# [Action item]
Whenever the word "trạng" turns up in a line of the data below, copy that line.

# [Collected data]
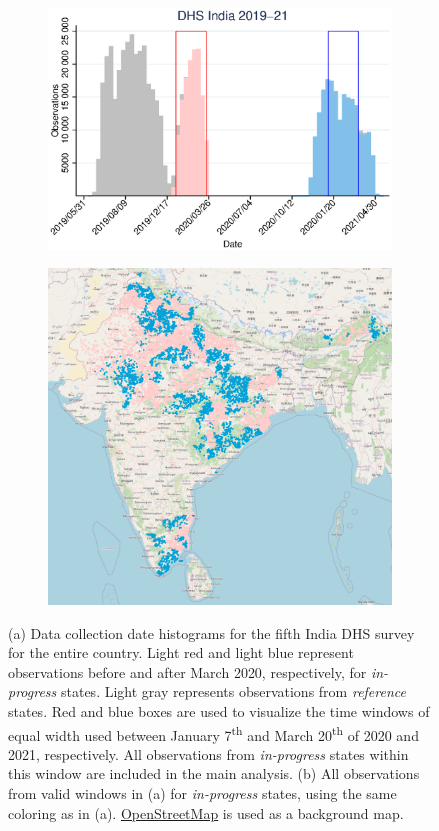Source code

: \documentclass[12pt,a4paper,notitlepage]{article}
\newcommand{\ts}{\textsuperscript}
\begin{document}
\begin{figure}
\begin{subfigure}{.49\textwidth}
\centering
\includegraphics[width=1\linewidth]{dhsHistogram}
\caption{ \label{fig:dhsHistogram}}
\end{subfigure}
\begin{subfigure}{.49\textwidth}
\centering
\includegraphics[width=1\linewidth]{allDataWinterMonthsLight}
\caption{ \label{fig:india_areas}}
\end{subfigure}
\caption{\label{fig:examples} (a) Data collection date histograms for the fifth India DHS survey for the entire country. Light red and light blue represent observations before and after March 2020, respectively, for \textit{in-progress} states. Light gray represents observations from \textit{reference} states. Red and blue boxes are used to visualize the time windows of equal width used between January 7\ts{th} and March 20\ts{th} of 2020 and 2021, respectively. All observations from \textit{in-progress} states within this window are included in the main analysis. (b) All observations from valid windows in (a) for \textit{in-progress} states, using the same coloring as in (a). \href{https://www.openstreetmap.org/copyright}{OpenStreetMap} is used as a background map.}

\end{figure}
\end{document}
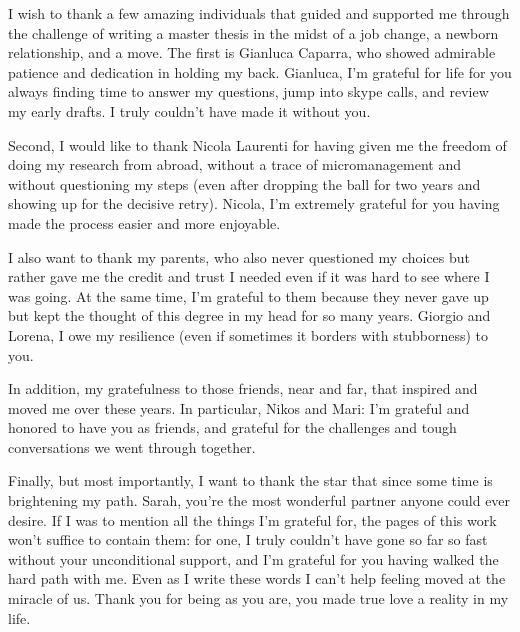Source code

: 
I wish to thank a few amazing individuals that guided and supported me through
the challenge of writing a master thesis in the midst of a job change, a
newborn relationship, and a move. The first is Gianluca Caparra, who showed
admirable patience and dedication in holding my back. Gianluca, I'm grateful for
life for you always finding time to answer my questions, jump into skype calls,
and review my early drafts. I truly couldn't have made it without you.

Second, I would like to thank Nicola Laurenti for having given me the freedom of
doing my research from abroad, without a trace of micromanagement and without
questioning my steps (even after dropping the ball for two years and showing up
for the decisive retry). Nicola, I'm extremely grateful for you having made the
process easier and more enjoyable.

I also want to thank my parents, who also never questioned my choices but rather
gave me the credit and trust I needed even if it was hard to see where I was
going. At the same time, I'm grateful to them because they never gave up but
kept the thought of this degree in my head for so many years. Giorgio and
Lorena, I owe my resilience (even if sometimes it borders with stubborness) to
you.

In addition, my gratefulness to those friends, near and far, that inspired and
moved me over these years. In particular, Nikos and Mari: I'm grateful and
honored to have you as friends, and grateful for the challenges and tough
conversations we went through together.

Finally, but most importantly, I want to thank the star that since some time is
brightening my path. Sarah, you're the most wonderful partner anyone could ever
desire. If I was to mention all the things I'm grateful for, the pages of this
work won't suffice to contain them: for one, I truly couldn't have gone so far
so fast without your unconditional support, and I'm grateful for you having
walked the hard path with me. Even as I write these words I can't help feeling
moved at the miracle of us. Thank you for being as you are, you made true love
a reality in my life.
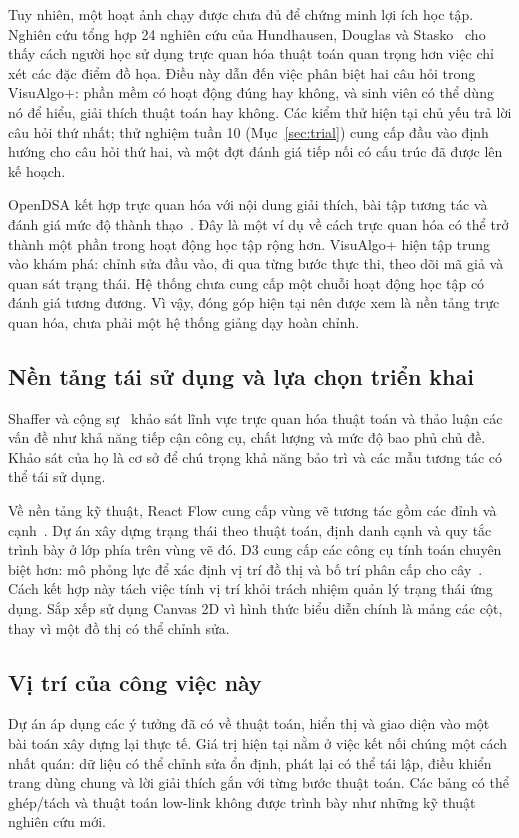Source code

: \documentclass[11pt,a4paper]{article}
\begin{document}
Tuy nhiên, một hoạt ảnh chạy được chưa đủ để chứng minh lợi ích học tập. Nghiên cứu tổng hợp 24 nghiên cứu của Hundhausen, Douglas và Stasko~\cite{hundhausen2002} cho thấy cách người học sử dụng trực quan hóa thuật toán quan trọng hơn việc chỉ xét các đặc điểm đồ họa. Điều này dẫn đến việc phân biệt hai câu hỏi trong VisuAlgo+: phần mềm có hoạt động đúng hay không, và sinh viên có thể dùng nó để hiểu, giải thích thuật toán hay không. Các kiểm thử hiện tại chủ yếu trả lời câu hỏi thứ nhất; thử nghiệm tuần 10 (Mục~\ref{sec:trial}) cung cấp đầu vào định hướng cho câu hỏi thứ hai, và một đợt đánh giá tiếp nối có cấu trúc đã được lên kế hoạch.

OpenDSA kết hợp trực quan hóa với nội dung giải thích, bài tập tương tác và đánh giá mức độ thành thạo~\cite{opendsa}. Đây là một ví dụ về cách trực quan hóa có thể trở thành một phần trong hoạt động học tập rộng hơn. VisuAlgo+ hiện tập trung vào khám phá: chỉnh sửa đầu vào, đi qua từng bước thực thi, theo dõi mã giả và quan sát trạng thái. Hệ thống chưa cung cấp một chuỗi hoạt động học tập có đánh giá tương đương. Vì vậy, đóng góp hiện tại nên được xem là nền tảng trực quan hóa, chưa phải một hệ thống giảng dạy hoàn chỉnh.

\subsection{Nền tảng tái sử dụng và lựa chọn triển khai}
Shaffer và cộng sự~\cite{shaffer2010} khảo sát lĩnh vực trực quan hóa thuật toán và thảo luận các vấn đề như khả năng tiếp cận công cụ, chất lượng và mức độ bao phủ chủ đề. Khảo sát của họ là cơ sở để chú trọng khả năng bảo trì và các mẫu tương tác có thể tái sử dụng.

Về nền tảng kỹ thuật, React Flow cung cấp vùng vẽ tương tác gồm các đỉnh và cạnh~\cite{reactflow}. Dự án xây dựng trạng thái theo thuật toán, định danh cạnh và quy tắc trình bày ở lớp phía trên vùng vẽ đó. D3 cung cấp các công cụ tính toán chuyên biệt hơn: mô phỏng lực để xác định vị trí đồ thị và bố trí phân cấp cho cây~\cite{d3}. Cách kết hợp này tách việc tính vị trí khỏi trách nhiệm quản lý trạng thái ứng dụng. Sắp xếp sử dụng Canvas 2D vì hình thức biểu diễn chính là mảng các cột, thay vì một đồ thị có thể chỉnh sửa.

\subsection{Vị trí của công việc này}
Dự án áp dụng các ý tưởng đã có về thuật toán, hiển thị và giao diện vào một bài toán xây dựng lại thực tế. Giá trị hiện tại nằm ở việc kết nối chúng một cách nhất quán: dữ liệu có thể chỉnh sửa ổn định, phát lại có thể tái lập, điều khiển trang dùng chung và lời giải thích gắn với từng bước thuật toán. Các bảng có thể ghép/tách và thuật toán low-link không được trình bày như những kỹ thuật nghiên cứu mới.
\end{document}
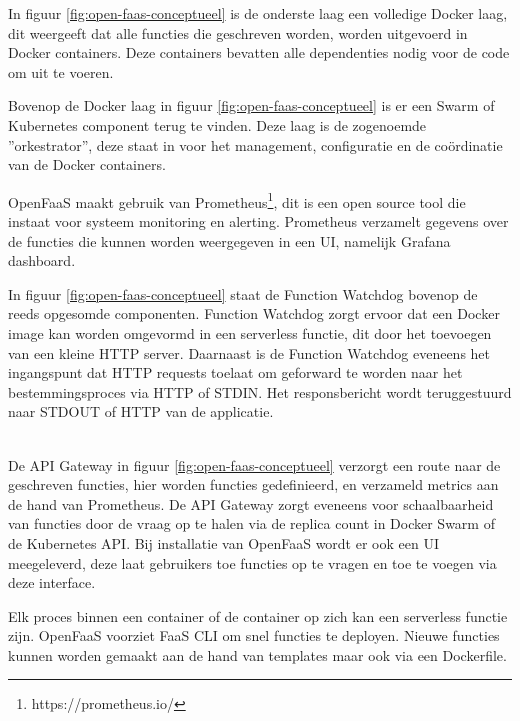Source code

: \begin{description}[style=unboxed, labelwidth=\linewidth, listparindent =0pt]
    \item[Docker laag]
    In figuur \ref{fig:open-faas-conceptueel} is de onderste laag een volledige Docker laag, dit weergeeft dat alle functies die geschreven worden, worden uitgevoerd in Docker containers. Deze containers bevatten alle dependenties nodig voor de code om uit te voeren.
    \\
    
    \item[Swarm/Kubernetes]
    Bovenop de Docker laag in figuur \ref{fig:open-faas-conceptueel} is er een Swarm of Kubernetes component terug te vinden. Deze laag is de zogenoemde ''orkestrator'', deze staat in voor het management, configuratie en de coördinatie van de Docker containers.
    \\
    
    \item[Prometheus]
    OpenFaaS maakt gebruik van Prometheus\footnote{https://prometheus.io/}, dit is een open source tool die instaat voor systeem monitoring en alerting. Prometheus verzamelt gegevens over de functies die kunnen worden weergegeven in een UI, namelijk Grafana dashboard.
    \\
    
    \item[Function Watchdog]
    In figuur \ref{fig:open-faas-conceptueel} staat de Function Watchdog bovenop de reeds opgesomde componenten. Function Watchdog zorgt ervoor dat een Docker image kan worden omgevormd in een serverless functie, dit door het toevoegen van een kleine HTTP server. Daarnaast is de Function Watchdog eveneens het ingangspunt dat HTTP requests toelaat om geforward te worden naar het bestemmingsproces via HTTP of STDIN. Het responsbericht wordt teruggestuurd naar STDOUT of HTTP van de applicatie. \autocite{Ellis2019}
    \\
    \\
    
    \item[API Gateway/UI Portal]
    De API Gateway in figuur \ref{fig:open-faas-conceptueel} verzorgt een route naar de geschreven functies, hier worden functies gedefinieerd, en verzameld metrics aan de hand van Prometheus. De API Gateway zorgt eveneens voor schaalbaarheid van functies door de vraag op te halen via de replica count in Docker Swarm of de Kubernetes API. Bij installatie van OpenFaaS wordt er ook een UI meegeleverd, deze laat gebruikers toe functies op te vragen en toe te voegen via deze interface. \autocite{Ellis2019} 
    \\
    
    \item[CLI]
    Elk proces binnen een container of de container op zich kan een serverless functie zijn. OpenFaaS voorziet FaaS CLI om snel functies te deployen. Nieuwe functies kunnen worden gemaakt aan de hand van templates maar ook via een Dockerfile. \autocite{Ellis2019}  
\end{description}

# [Exercise solution]
OpenDSA kết hợp trực quan hóa với nội dung giải thích, bài tập tương tác và đánh giá mức độ thành thạo~\cite{opendsa}. Đây là một ví dụ về cách trực quan hóa có thể trở thành một phần trong hoạt động học tập rộng hơn. VisuAlgo+ hiện tập trung vào khám phá: chỉnh sửa đầu vào, đi qua từng bước thực thi, theo dõi mã giả và quan sát trạng thái. Hệ thống chưa cung cấp một chuỗi hoạt động học tập có đánh giá tương đương. Vì vậy, đóng góp hiện tại nên được xem là nền tảng trực quan hóa, chưa phải một hệ thống giảng dạy hoàn chỉnh.
Về nền tảng kỹ thuật, React Flow cung cấp vùng vẽ tương tác gồm các đỉnh và cạnh~\cite{reactflow}. Dự án xây dựng trạng thái theo thuật toán, định danh cạnh và quy tắc trình bày ở lớp phía trên vùng vẽ đó. D3 cung cấp các công cụ tính toán chuyên biệt hơn: mô phỏng lực để xác định vị trí đồ thị và bố trí phân cấp cho cây~\cite{d3}. Cách kết hợp này tách việc tính vị trí khỏi trách nhiệm quản lý trạng thái ứng dụng. Sắp xếp sử dụng Canvas 2D vì hình thức biểu diễn chính là mảng các cột, thay vì một đồ thị có thể chỉnh sửa.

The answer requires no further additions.